REQUIRED WORK: Search the data for the string "Hero" and gather each line it is in.

- Opening Delimiter -

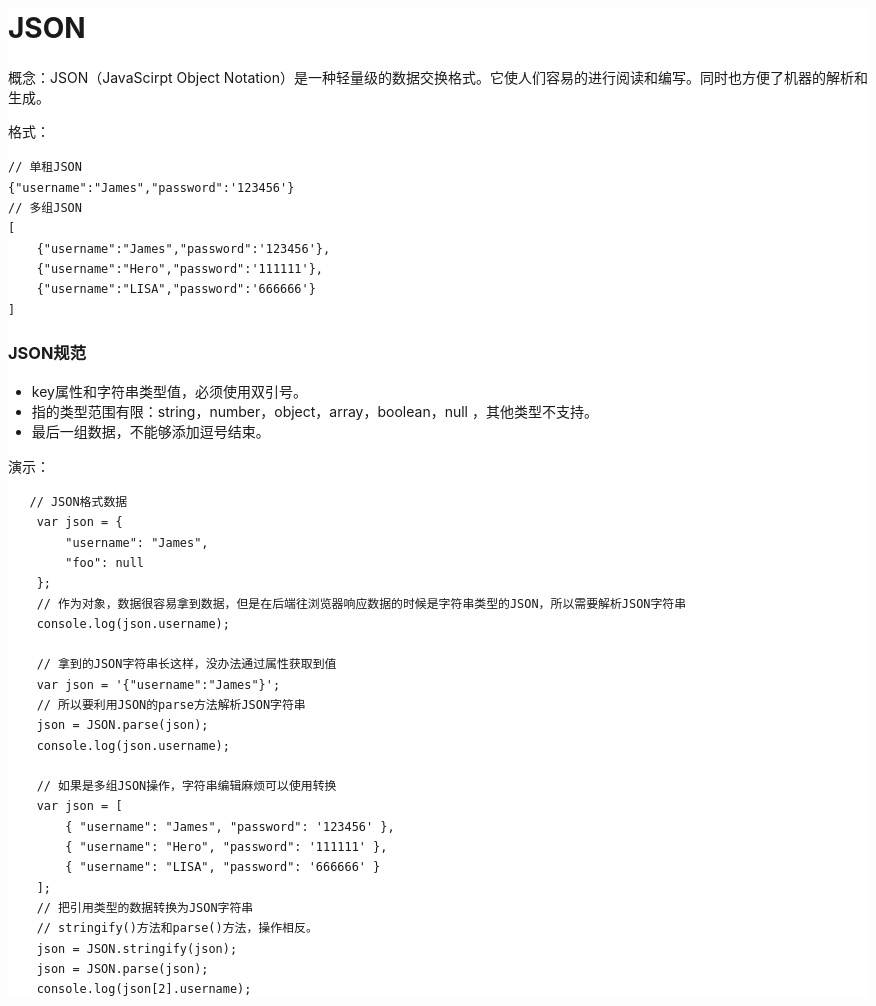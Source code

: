 # JSON

概念：JSON（JavaScirpt Object Notation）是一种轻量级的数据交换格式。它使人们容易的进行阅读和编写。同时也方便了机器的解析和生成。

格式：

```
// 单租JSON
{"username":"James","password":'123456'}
// 多组JSON
[
	{"username":"James","password":'123456'},
	{"username":"Hero","password":'111111'},
	{"username":"LISA","password":'666666'}
]
```


### JSON规范

- key属性和字符串类型值，必须使用双引号。
- 指的类型范围有限：string，number，object，array，boolean，null ，其他类型不支持。
- 最后一组数据，不能够添加逗号结束。

演示：

```
   // JSON格式数据
    var json = {
        "username": "James",
        "foo": null
    };
    // 作为对象，数据很容易拿到数据，但是在后端往浏览器响应数据的时候是字符串类型的JSON，所以需要解析JSON字符串
    console.log(json.username);

    // 拿到的JSON字符串长这样，没办法通过属性获取到值
    var json = '{"username":"James"}';
    // 所以要利用JSON的parse方法解析JSON字符串
    json = JSON.parse(json);
    console.log(json.username);
    
    // 如果是多组JSON操作，字符串编辑麻烦可以使用转换
    var json = [
        { "username": "James", "password": '123456' },
        { "username": "Hero", "password": '111111' },
        { "username": "LISA", "password": '666666' }
    ];
    // 把引用类型的数据转换为JSON字符串
    // stringify()方法和parse()方法，操作相反。
    json = JSON.stringify(json); 
    json = JSON.parse(json);
    console.log(json[2].username);
```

- Closing Delimiter -

OUTPUT FOR THIS EXERCISE:
	{"username":"Hero","password":'111111'},
        { "username": "Hero", "password": '111111' },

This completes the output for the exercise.